## RWKV TMix block python / triton benchmark

Benchmarking the various kernels

In [1]:
# Configure the parent path to be the proj folder
import sys, os, torch, time
sys.path.append('../../')

# Import the block classes
from rwkv_block.v7_goose.block.rwkv7_time_mix import RWKV7TimeMix

# File to load
MODEL_FILENAME="v7-1B5-world.pth"

# Run device, and run dtype to use
RUN_DEVICE="cpu"
RUN_DTYPE=torch.bfloat16

# Check for cuda device
if torch.cuda.is_available():
    RUN_DEVICE="cuda:0"

# Check if the reference weights exists
assert os.path.exists(f"./.model/{MODEL_FILENAME}"), "The reference weights does not exist. Please download it first (00-model-download.ipynb)"

# Loads the model weights
model_weight = torch.load(f"./.model/{MODEL_FILENAME}", map_location='cpu', weights_only=True, mmap=True)

# Model filename
print(f"### Model filename: {MODEL_FILENAME}")

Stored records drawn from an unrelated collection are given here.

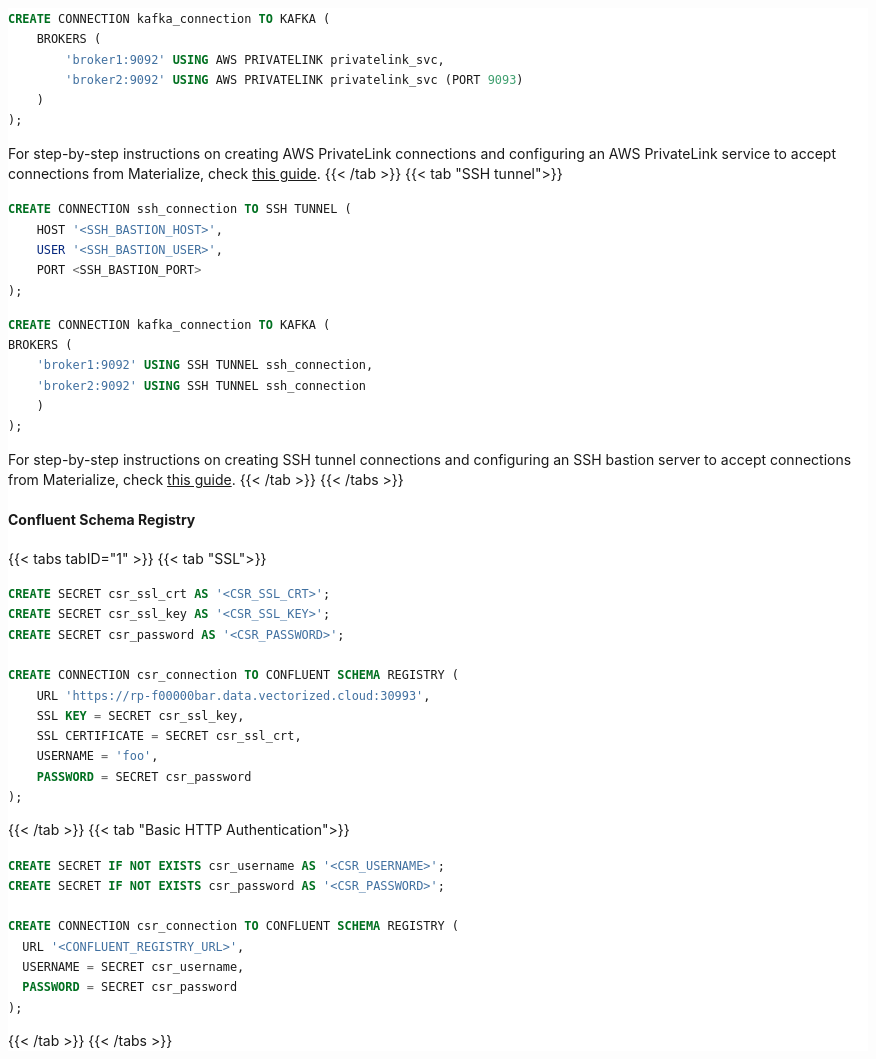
 ```sql
CREATE CONNECTION kafka_connection TO KAFKA (
    BROKERS (
        'broker1:9092' USING AWS PRIVATELINK privatelink_svc,
        'broker2:9092' USING AWS PRIVATELINK privatelink_svc (PORT 9093)
    )
);
```

For step-by-step instructions on creating AWS PrivateLink connections and configuring an AWS PrivateLink service to accept connections from Materialize, check [this guide](/ops/network-security/privatelink/).
{{< /tab >}}
{{< tab "SSH tunnel">}}

```sql
CREATE CONNECTION ssh_connection TO SSH TUNNEL (
    HOST '<SSH_BASTION_HOST>',
    USER '<SSH_BASTION_USER>',
    PORT <SSH_BASTION_PORT>
);
```

```sql
CREATE CONNECTION kafka_connection TO KAFKA (
BROKERS (
    'broker1:9092' USING SSH TUNNEL ssh_connection,
    'broker2:9092' USING SSH TUNNEL ssh_connection
    )
);
```

For step-by-step instructions on creating SSH tunnel connections and configuring an SSH bastion server to accept connections from Materialize, check [this guide](/ops/network-security/ssh-tunnel/).
{{< /tab >}}
{{< /tabs >}}

#### Confluent Schema Registry

{{< tabs tabID="1" >}}
{{< tab "SSL">}}
```sql
CREATE SECRET csr_ssl_crt AS '<CSR_SSL_CRT>';
CREATE SECRET csr_ssl_key AS '<CSR_SSL_KEY>';
CREATE SECRET csr_password AS '<CSR_PASSWORD>';

CREATE CONNECTION csr_connection TO CONFLUENT SCHEMA REGISTRY (
    URL 'https://rp-f00000bar.data.vectorized.cloud:30993',
    SSL KEY = SECRET csr_ssl_key,
    SSL CERTIFICATE = SECRET csr_ssl_crt,
    USERNAME = 'foo',
    PASSWORD = SECRET csr_password
);
```
{{< /tab >}}
{{< tab "Basic HTTP Authentication">}}
```sql
CREATE SECRET IF NOT EXISTS csr_username AS '<CSR_USERNAME>';
CREATE SECRET IF NOT EXISTS csr_password AS '<CSR_PASSWORD>';

CREATE CONNECTION csr_connection TO CONFLUENT SCHEMA REGISTRY (
  URL '<CONFLUENT_REGISTRY_URL>',
  USERNAME = SECRET csr_username,
  PASSWORD = SECRET csr_password
);
```
{{< /tab >}}
{{< /tabs >}}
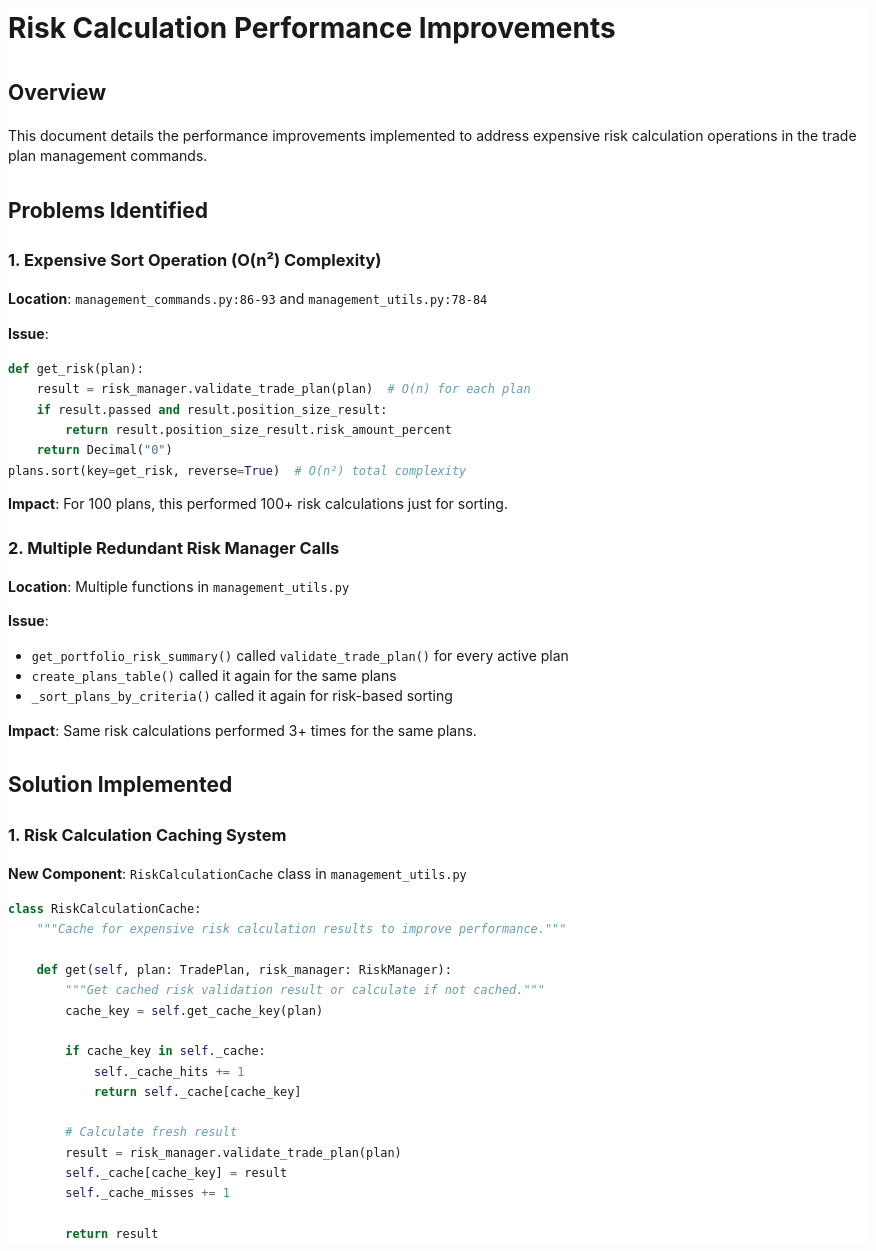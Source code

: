 # Risk Calculation Performance Improvements

## Overview

This document details the performance improvements implemented to address expensive risk calculation operations in the trade plan management commands.

## Problems Identified

### 1. Expensive Sort Operation (O(n²) Complexity)
**Location**: `management_commands.py:86-93` and `management_utils.py:78-84`

**Issue**: 
```python
def get_risk(plan):
    result = risk_manager.validate_trade_plan(plan)  # O(n) for each plan
    if result.passed and result.position_size_result:
        return result.position_size_result.risk_amount_percent
    return Decimal("0")
plans.sort(key=get_risk, reverse=True)  # O(n²) total complexity
```

**Impact**: For 100 plans, this performed 100+ risk calculations just for sorting.

### 2. Multiple Redundant Risk Manager Calls
**Location**: Multiple functions in `management_utils.py`

**Issue**: 
- `get_portfolio_risk_summary()` called `validate_trade_plan()` for every active plan
- `create_plans_table()` called it again for the same plans  
- `_sort_plans_by_criteria()` called it again for risk-based sorting

**Impact**: Same risk calculations performed 3+ times for the same plans.

## Solution Implemented

### 1. Risk Calculation Caching System

**New Component**: `RiskCalculationCache` class in `management_utils.py`

```python
class RiskCalculationCache:
    """Cache for expensive risk calculation results to improve performance."""
    
    def get(self, plan: TradePlan, risk_manager: RiskManager):
        """Get cached risk validation result or calculate if not cached."""
        cache_key = self.get_cache_key(plan)
        
        if cache_key in self._cache:
            self._cache_hits += 1
            return self._cache[cache_key]
        
        # Calculate fresh result
        result = risk_manager.validate_trade_plan(plan)
        self._cache[cache_key] = result
        self._cache_misses += 1
        
        return result
```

# Lets get the hidden_size, and setup the test module
hidden_size = model_weight['emb.weight'].shape[1]
print(f"### Model hidden_size: {hidden_size}")

# # List the model weights keys, and their shapes
# print(f"### model weights keys:")
# for key in model_weight:
#     print(f"{key}: {model_weight[key].shape} - {model_weight[key].dtype}")

# Ensure cuda path is set, get the cuda nvcc path
os.environ['CUDA_HOME'] = "/usr/local/cuda"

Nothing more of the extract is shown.